We evaluate our proposal against the other traditional state-of-the-art methods on two public Tracking Benchmark datasets (MOT16, MOT17 and Duke-MTMCT). Table 4 compares the performance of our method with the existing methods on MOT16 testing set. Compared with the others methods, we achieve the higher performance of 55.0% on MOTA, 19.1% on ML and 77829 on FN. Our method outperforms most of the methods on the others metrics. Table 5 shows the performance of different state-of-the-art methods on MOT17 testing set. Trackers are divided into two types: Tracking-by-Detection (TBD) and Joint Detection and Tracking (JDT). TBD-based methods follow the traditional framework to associate bounding boxes according to the given detection results; JDT-based methods combine both of models (detection and tracking) as an end-to-end network Zhou et al. (2020) or tracking module interacts with the detection module in feature layer Peng et al. (2020). Therefore, these methods are slightly higher than TBD-based trackers. Our proposal achieves excellent performance compared to other TBD-based trackers. For multiple-camera tracking, Duke-MTMCT datasets are captured from surveillance on static camera (shown in Table 6). Our proposal effectively computes the trajectory motion rules and accurately associates tracklets from different cameras. Due to cleaving and re-connection step, for Single-Camera we reach 85.6% on MOTA and accomplish the highest scores of MT, ML, FN. For cross-camera, most of the traditional methods Maksai et al. (2017); Ristani et al. (2017); Liang and Zhou (2017); Tesfaye et al. (2017); Yoon et al. (2016); Zhang et al. (2017) neglect the temporal-spatial information, and Jiang et al. (2018) only constructs topological graph for matching trajectory. Our position projection strategy can correctly describes the real tracklet position, we can eliminate irrelevant trajectories by trajectory appearing time and predicted position, therefore we greatly enhance the ID Recall (IDR), which is up to 73.5%, meanwhile our IDF1 gets the highest score on Duke-MTMCT.

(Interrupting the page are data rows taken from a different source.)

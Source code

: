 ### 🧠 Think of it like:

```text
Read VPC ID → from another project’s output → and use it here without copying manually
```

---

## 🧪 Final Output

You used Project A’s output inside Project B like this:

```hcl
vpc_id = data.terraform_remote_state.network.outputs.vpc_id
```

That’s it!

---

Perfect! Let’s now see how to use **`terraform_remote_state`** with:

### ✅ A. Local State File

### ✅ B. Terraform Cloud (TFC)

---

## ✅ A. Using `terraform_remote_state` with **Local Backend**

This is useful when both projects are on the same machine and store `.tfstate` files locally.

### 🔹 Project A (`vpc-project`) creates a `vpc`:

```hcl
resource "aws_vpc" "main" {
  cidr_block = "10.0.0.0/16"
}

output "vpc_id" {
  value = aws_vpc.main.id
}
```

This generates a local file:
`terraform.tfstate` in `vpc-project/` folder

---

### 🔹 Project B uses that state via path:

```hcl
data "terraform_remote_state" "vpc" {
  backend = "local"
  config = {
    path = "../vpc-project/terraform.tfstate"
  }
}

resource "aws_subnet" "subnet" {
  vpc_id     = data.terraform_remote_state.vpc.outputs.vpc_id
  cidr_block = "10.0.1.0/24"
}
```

In this paper, for single camera tracking, we propose cleaving and re-connection networks to process the tracklets on crowd or long-term occlusion by Deep Siamese Bi-GRU. The method examines each output of bidirectional GRU to search the suitable split position and match the tracklets to reconnect the same person. For training, we extract the tracklet dataset from existing MOT datasets for training our frameworks. Our proposal has better performance for static camera such as surveillance. The algorithm achieves 55.0%, 57.1% and 85.6% in MOTA that approach to the state-of-the-art methods on MOT16, MOT17 and Duke-MTMCT benchmark dataset, respectively, where the visualization tracking results at different phase is shown in Fig. 14, and single camera tracking result is shown in Fig. 15. For multiple-camera tracking, we present a position projection strategy to convert the tracklet position from camera-coordinate to world-coordinate. We only annotate few point-pairs to train the Position Projection Network. Figure 16 illustrates the position projection and multiple-camera tracking results on Duke-MTMCT, where the left of the figure is the world map, and the right of figure shows each camera view. The same numbers between world map and camera image indicate projection areas. For trajectory matching, we predict the tracklet position in the future on the world map, and extract the tracklet general features by the re-connection network, meanwhile we add the temporal-spatial constraint to reduce the unavailable pairs. The final cross-camera tracking results are shown in Fig. 17. The crowd orderly appear on the camera No.1, No.2 and No.5, where the bottom of the images illustrates the person tracklet in different cameras.

Fig. 14

The visualization tracking results at different phase

Fig. 15

Single-camera Tracking results on testing set

Fig. 16

Multiple-camera Tracking and Position Projection results on Duke-MTMCT. Left: world map Right: 8-cameras tracking results (In order to illustrate the tracking and position projection results more clearly, we mark the ID of corresponding camera in the world map respectively)

Fig. 17

Cross-camera Tracking results on Duke-MTMCT testing set. Top-right: The 243345-th frame on Camera 1; Top-middle: The 245913-rd frame on Camera 2; Top-left: The 247216-th frame on Camera 5. The bottom 3 lines: No.436, No.449 and No.485 tracklets on different cameras

In the future, we will further research on the cleaving phase. To completely cleave the impure tracklets which contain more than two sub-tracklets, we will utilize the “Transformer” to calculate the similarity of any two moments of impure tracking to replace the GRU. In addition, we will explore how to optimize the occlusion problem, i.e., we intend to combine the head-detector and body-detector as collaborative track of pedestrians. To describe the general features effectively, we will consult to the video-based person ReID methods such as 3D CNN model, non-local, and attention strategy. To extract the interaction feature, we will explore the movement relationships between pedestrians. We will also increase the processing efficiency. Lastly, we attempt to utilize transfer learning to improve the model robustness. For the overlapping regions cross-camera tracking task, we firstly determine the overlapping regions between the cameras. We match the tracklets according to the similarity between tracklets’ appearance and calculating the distance between the tracklets’ positions in the world map. And then, we set a threshold to judge whether the tracklets belong to the same person. As for the person making turn, we can properly enlarge the radius \(\eta _c\) to cover this case. In addition, we need to improve the appearance model in the future to further enhance the matching accuracy.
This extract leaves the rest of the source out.